Existence of solutions to the nonlinear equations characterizing the precise error of M-estimators

Major progress has been made in the previous decade to characterize the asymptotic behavior of regularized M-estimators in high-dimensional regression problems in the proportional asymptotic regime where the sample size $n$ and the number of features $p$ are increasing simultaneously such that $n/p\to \delta \in(0,\infty)$, using powerful tools such as Approximate Message Passing or the Convex Gaussian Min-Max Theorem (CGMT).
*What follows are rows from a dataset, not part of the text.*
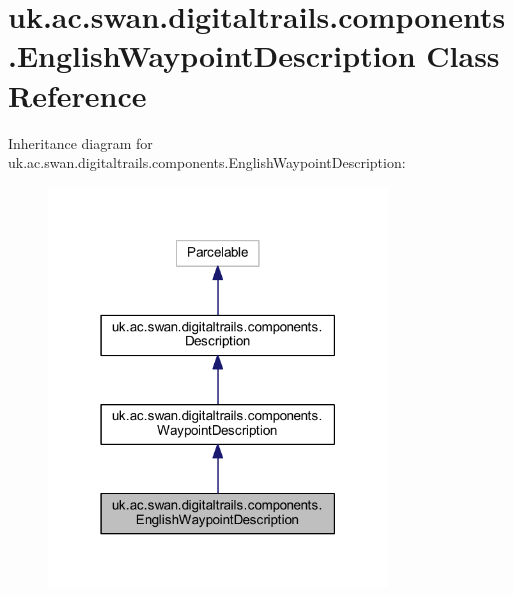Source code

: \hypertarget{classuk_1_1ac_1_1swan_1_1digitaltrails_1_1components_1_1_english_waypoint_description}{\section{uk.\+ac.\+swan.\+digitaltrails.\+components.\+English\+Waypoint\+Description Class Reference}
\label{classuk_1_1ac_1_1swan_1_1digitaltrails_1_1components_1_1_english_waypoint_description}
}


Inheritance diagram for uk.\+ac.\+swan.\+digitaltrails.\+components.\+English\+Waypoint\+Description\+:\nopagebreak
\begin{figure}[H]
\begin{center}
\leavevmode
\includegraphics[width=255pt]{classuk_1_1ac_1_1swan_1_1digitaltrails_1_1components_1_1_english_waypoint_description__inherit__graph}
\end{center}
\end{figure}


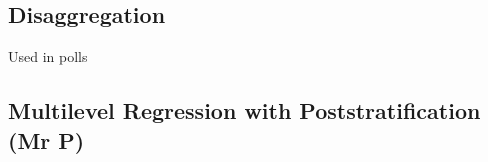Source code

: 
\subsection{Disaggregation}

Used in polls

\subsection{Multilevel Regression with Poststratification (Mr P)}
The asymptotic error and behavior of the regularized M-estimator is then typically described by a system of nonlinear equations with a few scalar unknowns, and the solution to this system precisely characterize the asymptotic error. Application of the CGMT and related machinery requires the existence of a solution to this low-dimensional system of equations. This paper resolves the question of existence of solution to this low-dimensional system for the case of linear models with independent additive noise, when both the data-fitting loss function and regularization penalty are separable and convex. Such existence result for solution to the nonlinear system were previously known under strong convexity for specific estimators such as the Lasso. The main idea behind this existence result is inspired by an argument developed \cite{montanari2019generalization,celentano2020lasso} in different contexts: By constructing an ad-hoc convex minimization problem in an infinite dimensional Hilbert space, the existence of the Lagrange multiplier for this optimization problem makes it possible to construct explicitly solutions to the low-dimensional system of interest. The conditions under which we derive this existence result exactly correspond to the side of the phase transition where perfect recovery $\hat x= x_0$ fails, so that these conditions are optimal.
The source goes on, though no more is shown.